• [Entries taken from a collection]:
^^^^^^^^

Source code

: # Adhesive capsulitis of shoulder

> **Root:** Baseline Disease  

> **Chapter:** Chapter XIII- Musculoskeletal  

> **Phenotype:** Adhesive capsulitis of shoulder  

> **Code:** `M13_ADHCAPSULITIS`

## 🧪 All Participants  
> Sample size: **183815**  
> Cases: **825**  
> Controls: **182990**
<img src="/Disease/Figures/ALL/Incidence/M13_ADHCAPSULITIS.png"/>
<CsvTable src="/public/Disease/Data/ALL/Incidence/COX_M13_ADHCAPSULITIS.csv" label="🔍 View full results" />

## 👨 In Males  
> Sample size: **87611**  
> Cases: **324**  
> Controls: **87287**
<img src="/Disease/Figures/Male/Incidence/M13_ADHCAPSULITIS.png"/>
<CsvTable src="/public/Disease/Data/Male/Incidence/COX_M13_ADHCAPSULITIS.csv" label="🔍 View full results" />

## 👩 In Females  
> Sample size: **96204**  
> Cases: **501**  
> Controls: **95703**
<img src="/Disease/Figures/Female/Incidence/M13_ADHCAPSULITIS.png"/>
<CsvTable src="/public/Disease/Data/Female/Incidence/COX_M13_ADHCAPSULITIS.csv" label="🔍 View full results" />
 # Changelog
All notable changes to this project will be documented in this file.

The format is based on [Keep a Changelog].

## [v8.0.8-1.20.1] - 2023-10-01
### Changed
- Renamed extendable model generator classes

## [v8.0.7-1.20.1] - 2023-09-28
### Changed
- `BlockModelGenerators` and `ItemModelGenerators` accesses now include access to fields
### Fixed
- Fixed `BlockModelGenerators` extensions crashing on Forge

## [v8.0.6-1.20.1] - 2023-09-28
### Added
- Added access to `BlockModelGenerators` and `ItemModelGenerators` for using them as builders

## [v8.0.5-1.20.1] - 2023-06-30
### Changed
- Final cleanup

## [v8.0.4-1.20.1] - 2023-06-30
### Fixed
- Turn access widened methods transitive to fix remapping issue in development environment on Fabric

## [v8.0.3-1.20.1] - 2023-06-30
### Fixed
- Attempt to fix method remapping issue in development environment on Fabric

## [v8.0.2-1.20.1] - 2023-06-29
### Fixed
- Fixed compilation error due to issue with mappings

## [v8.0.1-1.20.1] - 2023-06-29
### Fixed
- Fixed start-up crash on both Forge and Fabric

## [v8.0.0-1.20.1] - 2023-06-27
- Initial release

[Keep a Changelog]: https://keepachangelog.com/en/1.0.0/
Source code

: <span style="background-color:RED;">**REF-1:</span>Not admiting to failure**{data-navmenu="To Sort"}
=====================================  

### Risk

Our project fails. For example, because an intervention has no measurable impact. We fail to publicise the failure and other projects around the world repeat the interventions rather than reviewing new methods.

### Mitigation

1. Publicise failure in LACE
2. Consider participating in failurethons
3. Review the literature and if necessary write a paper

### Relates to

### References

^^^^^^^^

• [What you need to do]:
Return, unchanged, the run of lines above that opens with the line containing "# Changelog" and closes with the line containing "## [v8.0.6-1.20.1] - 2023-09-28". Include both.

• [Written reply]:
 # Changelog
All notable changes to this project will be documented in this file.

The format is based on [Keep a Changelog].

## [v8.0.8-1.20.1] - 2023-10-01
### Changed
- Renamed extendable model generator classes

## [v8.0.7-1.20.1] - 2023-09-28
### Changed
- `BlockModelGenerators` and `ItemModelGenerators` accesses now include access to fields
### Fixed
- Fixed `BlockModelGenerators` extensions crashing on Forge

## [v8.0.6-1.20.1] - 2023-09-28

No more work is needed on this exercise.